*BRIEF*
All entries are to be transcribed exactly. Pictures are not part of the copy.
TASK MATERIAL below:
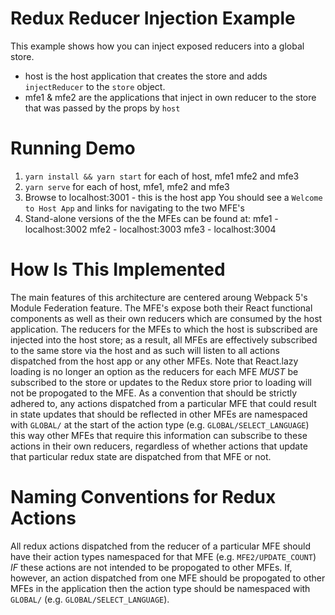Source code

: # Redux Reducer Injection Example

This example shows how you can inject exposed reducers into a global store.

- host is the host application that creates the store and adds `injectReducer` to the `store` object.
- mfe1 & mfe2 are the applications that inject in own reducer to the store that was passed by the props by `host`

# Running Demo

1. `yarn install && yarn start` for each of host, mfe1 mfe2 and mfe3
2. `yarn serve` for each of host, mfe1, mfe2 and mfe3
3. Browse to localhost:3001 - this is the host app
You should see a `Welcome to Host App` and links for navigating to the two MFE's
4. Stand-alone versions of the the MFEs can be found at:
mfe1 - localhost:3002
mfe2 - localhost:3003
mfe3 - localhost:3004


# How Is This Implemented

The main features of this architecture are centered aroung Webpack 5's Module Federation feature.  The MFE's expose both their React functional components as well as their own reducers which are consumed by the host application.  The reducers for the MFEs to which the host is subscribed are injected into the host store; as a result, all MFEs are effectively subscribed to the same store via the host and as such will listen to all actions dispatched from the host app or any other MFEs.  Note that React.lazy loading is no longer an option as the reducers for each MFE *MUST* be subscribed to the store or updates to the Redux store prior to loading will not be propogated to the MFE.  As a convention that should be strictly adhered to, any actions dispatched from a particular MFE that could result in state updates that should be reflected in other MFEs are namespaced with `GLOBAL/` at the start of the action type (e.g. `GLOBAL/SELECT_LANGUAGE`) this way other MFEs that require this information can subscribe to these actions in their own reducers, regardless of whether actions that update that particular redux state are dispatched from that MFE or not.

# Naming Conventions for Redux Actions
All redux actions dispatched from the reducer of a particular MFE should have their action types namespaced for that MFE (e.g. `MFE2/UPDATE_COUNT`) *IF* these actions are not intended to be propogated to other MFEs.  If, however, an action dispatched from one MFE should be propogated to other MFEs in the application then the action type should be namespaced with `GLOBAL/` (e.g. `GLOBAL/SELECT_LANGUAGE`).
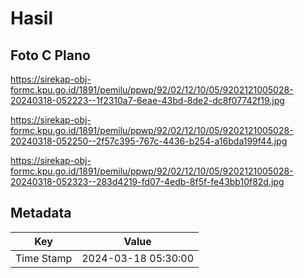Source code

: # Hasil

## Foto C Plano

https://sirekap-obj-formc.kpu.go.id/1891/pemilu/ppwp/92/02/12/10/05/9202121005028-20240318-052223--1f2310a7-6eae-43bd-8de2-dc8f07742f19.jpg

https://sirekap-obj-formc.kpu.go.id/1891/pemilu/ppwp/92/02/12/10/05/9202121005028-20240318-052250--2f57c395-767c-4436-b254-a16bda199f44.jpg

https://sirekap-obj-formc.kpu.go.id/1891/pemilu/ppwp/92/02/12/10/05/9202121005028-20240318-052323--283d4219-fd07-4edb-8f5f-fe43bb10f82d.jpg


## Metadata

| Key        | Value               |
| ---------- | ------------------- |
| Time Stamp | 2024-03-18 05:30:00 |




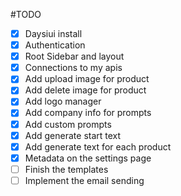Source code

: #TODO
- [x] Daysiui install
- [x] Authentication
- [x] Root Sidebar and layout
- [x] Connections to my apis
- [x] Add upload image for product
- [x] Add delete image for product
- [x] Add logo manager
- [x] Add company info for prompts
- [x] Add custom prompts
- [x] Add generate start text
- [x] Add generate text for each product
- [x] Metadata on the settings page
- [ ] Finish the templates
- [ ] Implement the email sending
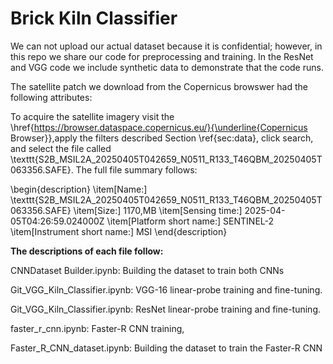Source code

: # Brick Kiln Classifier

We can not upload our actual dataset because it is confidential; however, in this repo we share our code for preprocessing and training. In the ResNet and VGG code we include synthetic data to demonstrate that the code runs.

The satellite patch we download from the Copernicus browswer had the following attributes:

To acquire the satellite imagery visit the \href{https://browser.dataspace.copernicus.eu/}{\underline{Copernicus Browser}},apply the filters described Section \ref{sec:data}, click search, and select the file called \texttt{S2B\_MSIL2A\_20250405T042659\_N0511\_R133\_T46QBM\_20250405T063356.SAFE}. The full file summary follows:

\begin{description}
  \item[Name:] \texttt{S2B\_MSIL2A\_20250405T042659\_N0511\_R133\_T46QBM\_20250405T063356.SAFE}
  \item[Size:] 1170\,MB
  \item[Sensing time:] 2025-04-05T04:26:59.024000Z
  \item[Platform short name:] SENTINEL-2
  \item[Instrument short name:] MSI
\end{description}

**The descriptions of each file follow:**

CNNDataset Builder.ipynb: Building the dataset to train both CNNs

Git_VGG_Kiln_Classifier.ipynb: VGG-16 linear-probe training and fine-tuning.

Git_VGG_Kiln_Classifier.ipynb: ResNet linear-probe training and fine-tuning.

faster_r_cnn.ipynb: Faster-R CNN training,

Faster_R_CNN_dataset.ipynb: Building the dataset to train the Faster-R CNN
End of TASK MATERIAL.
*YOUR RESPONSE*
Source code

: # Redux Reducer Injection Example

This example shows how you can inject exposed reducers into a global store.

- host is the host application that creates the store and adds `injectReducer` to the `store` object.
- mfe1 & mfe2 are the applications that inject in own reducer to the store that was passed by the props by `host`

# Running Demo

1. `yarn install && yarn start` for each of host, mfe1 mfe2 and mfe3
2. `yarn serve` for each of host, mfe1, mfe2 and mfe3
3. Browse to localhost:3001 - this is the host app
You should see a `Welcome to Host App` and links for navigating to the two MFE's
4. Stand-alone versions of the the MFEs can be found at:
mfe1 - localhost:3002
mfe2 - localhost:3003
mfe3 - localhost:3004


# How Is This Implemented

The main features of this architecture are centered aroung Webpack 5's Module Federation feature.  The MFE's expose both their React functional components as well as their own reducers which are consumed by the host application.  The reducers for the MFEs to which the host is subscribed are injected into the host store; as a result, all MFEs are effectively subscribed to the same store via the host and as such will listen to all actions dispatched from the host app or any other MFEs.  Note that React.lazy loading is no longer an option as the reducers for each MFE *MUST* be subscribed to the store or updates to the Redux store prior to loading will not be propogated to the MFE.  As a convention that should be strictly adhered to, any actions dispatched from a particular MFE that could result in state updates that should be reflected in other MFEs are namespaced with `GLOBAL/` at the start of the action type (e.g. `GLOBAL/SELECT_LANGUAGE`) this way other MFEs that require this information can subscribe to these actions in their own reducers, regardless of whether actions that update that particular redux state are dispatched from that MFE or not.

# Naming Conventions for Redux Actions
All redux actions dispatched from the reducer of a particular MFE should have their action types namespaced for that MFE (e.g. `MFE2/UPDATE_COUNT`) *IF* these actions are not intended to be propogated to other MFEs.  If, however, an action dispatched from one MFE should be propogated to other MFEs in the application then the action type should be namespaced with `GLOBAL/` (e.g. `GLOBAL/SELECT_LANGUAGE`).
Source code

: # Hasil

## Foto C Plano

https://sirekap-obj-formc.kpu.go.id/1891/pemilu/ppwp/92/02/12/10/05/9202121005028-20240318-052223--1f2310a7-6eae-43bd-8de2-dc8f07742f19.jpg

https://sirekap-obj-formc.kpu.go.id/1891/pemilu/ppwp/92/02/12/10/05/9202121005028-20240318-052250--2f57c395-767c-4436-b254-a16bda199f44.jpg

https://sirekap-obj-formc.kpu.go.id/1891/pemilu/ppwp/92/02/12/10/05/9202121005028-20240318-052323--283d4219-fd07-4edb-8f5f-fe43bb10f82d.jpg


## Metadata

| Key        | Value               |
| ---------- | ------------------- |
| Time Stamp | 2024-03-18 05:30:00 |




Source code

: #TODO
- [x] Daysiui install
- [x] Authentication
- [x] Root Sidebar and layout
- [x] Connections to my apis
- [x] Add upload image for product
- [x] Add delete image for product
- [x] Add logo manager
- [x] Add company info for prompts
- [x] Add custom prompts
- [x] Add generate start text
- [x] Add generate text for each product
- [x] Metadata on the settings page
- [ ] Finish the templates
- [ ] Implement the email sending
Source code

: # Brick Kiln Classifier

We can not upload our actual dataset because it is confidential; however, in this repo we share our code for preprocessing and training. In the ResNet and VGG code we include synthetic data to demonstrate that the code runs.

The satellite patch we download from the Copernicus browswer had the following attributes:

To acquire the satellite imagery visit the \href{https://browser.dataspace.copernicus.eu/}{\underline{Copernicus Browser}},apply the filters described Section \ref{sec:data}, click search, and select the file called \texttt{S2B\_MSIL2A\_20250405T042659\_N0511\_R133\_T46QBM\_20250405T063356.SAFE}. The full file summary follows:

\begin{description}
  \item[Name:] \texttt{S2B\_MSIL2A\_20250405T042659\_N0511\_R133\_T46QBM\_20250405T063356.SAFE}
  \item[Size:] 1170\,MB
  \item[Sensing time:] 2025-04-05T04:26:59.024000Z
  \item[Platform short name:] SENTINEL-2
  \item[Instrument short name:] MSI
\end{description}

**The descriptions of each file follow:**

CNNDataset Builder.ipynb: Building the dataset to train both CNNs

Git_VGG_Kiln_Classifier.ipynb: VGG-16 linear-probe training and fine-tuning.

Git_VGG_Kiln_Classifier.ipynb: ResNet linear-probe training and fine-tuning.

faster_r_cnn.ipynb: Faster-R CNN training,

Faster_R_CNN_dataset.ipynb: Building the dataset to train the Faster-R CNN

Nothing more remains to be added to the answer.